*** Block opens ***

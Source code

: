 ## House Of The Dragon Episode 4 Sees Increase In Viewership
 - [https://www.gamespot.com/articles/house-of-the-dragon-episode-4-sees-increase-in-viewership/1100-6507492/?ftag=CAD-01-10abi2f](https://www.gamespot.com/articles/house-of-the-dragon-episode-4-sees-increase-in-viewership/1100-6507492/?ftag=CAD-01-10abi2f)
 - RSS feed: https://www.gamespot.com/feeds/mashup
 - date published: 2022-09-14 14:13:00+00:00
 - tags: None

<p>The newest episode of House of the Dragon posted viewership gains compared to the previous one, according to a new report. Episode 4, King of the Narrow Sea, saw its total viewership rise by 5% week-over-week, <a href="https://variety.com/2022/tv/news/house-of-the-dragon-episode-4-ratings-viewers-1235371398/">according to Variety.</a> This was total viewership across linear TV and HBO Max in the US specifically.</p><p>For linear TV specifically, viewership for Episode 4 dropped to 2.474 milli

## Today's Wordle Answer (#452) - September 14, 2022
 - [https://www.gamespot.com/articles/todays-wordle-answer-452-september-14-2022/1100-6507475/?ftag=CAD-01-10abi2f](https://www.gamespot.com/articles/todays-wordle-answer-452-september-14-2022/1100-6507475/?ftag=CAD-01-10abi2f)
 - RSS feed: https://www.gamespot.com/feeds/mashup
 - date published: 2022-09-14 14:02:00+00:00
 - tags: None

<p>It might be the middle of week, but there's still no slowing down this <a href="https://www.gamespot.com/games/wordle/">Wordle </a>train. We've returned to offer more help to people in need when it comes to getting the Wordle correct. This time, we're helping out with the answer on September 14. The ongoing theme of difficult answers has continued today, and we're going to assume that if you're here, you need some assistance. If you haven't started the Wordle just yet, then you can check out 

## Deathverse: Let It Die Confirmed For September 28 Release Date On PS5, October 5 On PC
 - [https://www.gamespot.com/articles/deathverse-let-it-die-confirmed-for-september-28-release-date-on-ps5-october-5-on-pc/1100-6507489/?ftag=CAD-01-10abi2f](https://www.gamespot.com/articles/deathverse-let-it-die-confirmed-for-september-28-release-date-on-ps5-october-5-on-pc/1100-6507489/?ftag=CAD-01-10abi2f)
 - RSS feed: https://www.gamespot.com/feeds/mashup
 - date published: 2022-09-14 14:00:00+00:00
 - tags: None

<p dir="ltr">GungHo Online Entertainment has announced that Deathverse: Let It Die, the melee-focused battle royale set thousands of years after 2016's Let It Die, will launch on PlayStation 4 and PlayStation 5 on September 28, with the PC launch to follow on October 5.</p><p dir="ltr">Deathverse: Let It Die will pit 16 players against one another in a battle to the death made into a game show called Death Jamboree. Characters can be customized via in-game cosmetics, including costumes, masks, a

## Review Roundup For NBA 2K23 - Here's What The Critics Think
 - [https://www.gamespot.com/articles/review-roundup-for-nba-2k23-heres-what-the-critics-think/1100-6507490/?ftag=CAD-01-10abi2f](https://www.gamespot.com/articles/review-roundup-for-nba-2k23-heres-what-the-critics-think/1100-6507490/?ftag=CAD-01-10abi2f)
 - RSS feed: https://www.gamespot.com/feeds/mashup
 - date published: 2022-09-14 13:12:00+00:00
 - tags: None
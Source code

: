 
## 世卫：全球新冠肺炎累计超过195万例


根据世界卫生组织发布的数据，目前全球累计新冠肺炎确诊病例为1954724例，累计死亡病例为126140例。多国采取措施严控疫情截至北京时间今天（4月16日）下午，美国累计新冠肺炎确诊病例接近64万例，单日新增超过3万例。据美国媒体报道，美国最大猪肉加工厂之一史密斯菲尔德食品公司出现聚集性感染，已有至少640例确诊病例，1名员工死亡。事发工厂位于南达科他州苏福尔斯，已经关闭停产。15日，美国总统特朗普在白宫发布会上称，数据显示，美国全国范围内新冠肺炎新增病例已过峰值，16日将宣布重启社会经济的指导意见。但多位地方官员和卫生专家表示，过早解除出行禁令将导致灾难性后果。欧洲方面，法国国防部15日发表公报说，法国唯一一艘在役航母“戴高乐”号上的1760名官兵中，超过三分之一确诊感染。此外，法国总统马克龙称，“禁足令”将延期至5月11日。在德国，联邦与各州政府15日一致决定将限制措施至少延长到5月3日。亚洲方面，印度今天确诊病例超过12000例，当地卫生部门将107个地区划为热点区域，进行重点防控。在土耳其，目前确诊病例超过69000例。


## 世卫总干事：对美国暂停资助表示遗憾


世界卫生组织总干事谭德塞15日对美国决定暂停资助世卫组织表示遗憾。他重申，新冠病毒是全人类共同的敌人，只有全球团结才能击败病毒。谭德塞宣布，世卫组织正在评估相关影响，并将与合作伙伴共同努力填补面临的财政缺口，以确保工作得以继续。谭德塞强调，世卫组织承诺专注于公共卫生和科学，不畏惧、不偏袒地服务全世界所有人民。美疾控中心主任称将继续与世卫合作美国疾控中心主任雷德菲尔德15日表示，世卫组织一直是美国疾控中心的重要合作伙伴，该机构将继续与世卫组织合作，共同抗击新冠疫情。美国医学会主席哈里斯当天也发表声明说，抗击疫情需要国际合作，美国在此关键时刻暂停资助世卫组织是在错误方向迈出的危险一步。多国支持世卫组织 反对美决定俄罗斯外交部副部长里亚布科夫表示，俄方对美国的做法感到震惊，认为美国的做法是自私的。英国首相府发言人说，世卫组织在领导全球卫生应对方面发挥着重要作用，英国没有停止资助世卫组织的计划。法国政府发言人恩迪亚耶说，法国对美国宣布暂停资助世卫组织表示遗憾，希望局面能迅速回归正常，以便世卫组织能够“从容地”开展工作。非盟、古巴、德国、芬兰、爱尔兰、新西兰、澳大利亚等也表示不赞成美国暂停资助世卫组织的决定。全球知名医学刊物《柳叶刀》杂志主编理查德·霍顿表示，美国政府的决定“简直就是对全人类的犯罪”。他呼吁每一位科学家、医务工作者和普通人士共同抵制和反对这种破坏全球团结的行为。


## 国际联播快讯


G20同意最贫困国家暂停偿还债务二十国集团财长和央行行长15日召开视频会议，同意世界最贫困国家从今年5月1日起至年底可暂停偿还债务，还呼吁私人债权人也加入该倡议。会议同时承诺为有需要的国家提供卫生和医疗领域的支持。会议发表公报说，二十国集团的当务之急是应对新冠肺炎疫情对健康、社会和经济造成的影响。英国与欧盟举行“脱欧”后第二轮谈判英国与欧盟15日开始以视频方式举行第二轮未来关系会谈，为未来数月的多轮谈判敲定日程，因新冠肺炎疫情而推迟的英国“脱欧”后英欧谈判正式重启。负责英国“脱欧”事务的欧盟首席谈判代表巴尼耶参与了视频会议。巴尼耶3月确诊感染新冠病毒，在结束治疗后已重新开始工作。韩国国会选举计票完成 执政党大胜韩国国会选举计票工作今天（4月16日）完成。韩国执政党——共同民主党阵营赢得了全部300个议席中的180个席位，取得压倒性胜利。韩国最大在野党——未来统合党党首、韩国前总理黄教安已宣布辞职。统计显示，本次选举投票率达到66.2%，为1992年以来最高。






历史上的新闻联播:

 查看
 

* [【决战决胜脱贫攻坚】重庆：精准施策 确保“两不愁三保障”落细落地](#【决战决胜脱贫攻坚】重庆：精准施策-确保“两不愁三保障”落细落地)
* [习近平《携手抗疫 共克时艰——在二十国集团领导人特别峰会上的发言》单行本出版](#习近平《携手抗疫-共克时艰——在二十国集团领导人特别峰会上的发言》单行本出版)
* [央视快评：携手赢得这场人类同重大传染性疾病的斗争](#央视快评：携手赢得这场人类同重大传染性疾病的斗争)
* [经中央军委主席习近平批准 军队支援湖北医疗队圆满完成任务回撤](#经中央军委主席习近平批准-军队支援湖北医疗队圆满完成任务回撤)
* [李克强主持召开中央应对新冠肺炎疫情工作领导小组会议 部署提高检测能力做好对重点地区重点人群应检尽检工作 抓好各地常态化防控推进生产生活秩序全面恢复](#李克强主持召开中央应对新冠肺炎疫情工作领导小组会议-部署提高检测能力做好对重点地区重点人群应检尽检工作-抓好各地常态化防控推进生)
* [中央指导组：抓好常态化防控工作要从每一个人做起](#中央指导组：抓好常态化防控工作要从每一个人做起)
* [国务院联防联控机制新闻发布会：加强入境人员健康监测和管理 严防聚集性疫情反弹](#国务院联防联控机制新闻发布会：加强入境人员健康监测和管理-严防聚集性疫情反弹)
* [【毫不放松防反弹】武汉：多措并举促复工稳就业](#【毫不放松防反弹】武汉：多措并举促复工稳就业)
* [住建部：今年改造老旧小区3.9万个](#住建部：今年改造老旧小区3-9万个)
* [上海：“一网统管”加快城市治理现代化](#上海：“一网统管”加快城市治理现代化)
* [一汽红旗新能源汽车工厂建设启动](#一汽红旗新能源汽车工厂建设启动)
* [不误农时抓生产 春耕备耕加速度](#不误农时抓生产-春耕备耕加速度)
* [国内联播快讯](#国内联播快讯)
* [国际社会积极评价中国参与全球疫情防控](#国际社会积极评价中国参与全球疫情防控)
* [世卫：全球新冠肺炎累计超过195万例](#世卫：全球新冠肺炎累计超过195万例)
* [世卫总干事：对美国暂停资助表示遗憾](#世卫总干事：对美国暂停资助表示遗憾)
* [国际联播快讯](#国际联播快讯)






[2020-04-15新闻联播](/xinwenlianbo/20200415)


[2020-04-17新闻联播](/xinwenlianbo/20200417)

*** Block closes ***

- _WORK ORDER_
Find the word "published" in the records, and report each line that has it.

- _SOLUTION TO THIS TASK_
 - date published: 2022-09-14 14:13:00+00:00
 - date published: 2022-09-14 14:02:00+00:00
 - date published: 2022-09-14 14:00:00+00:00
 - date published: 2022-09-14 13:12:00+00:00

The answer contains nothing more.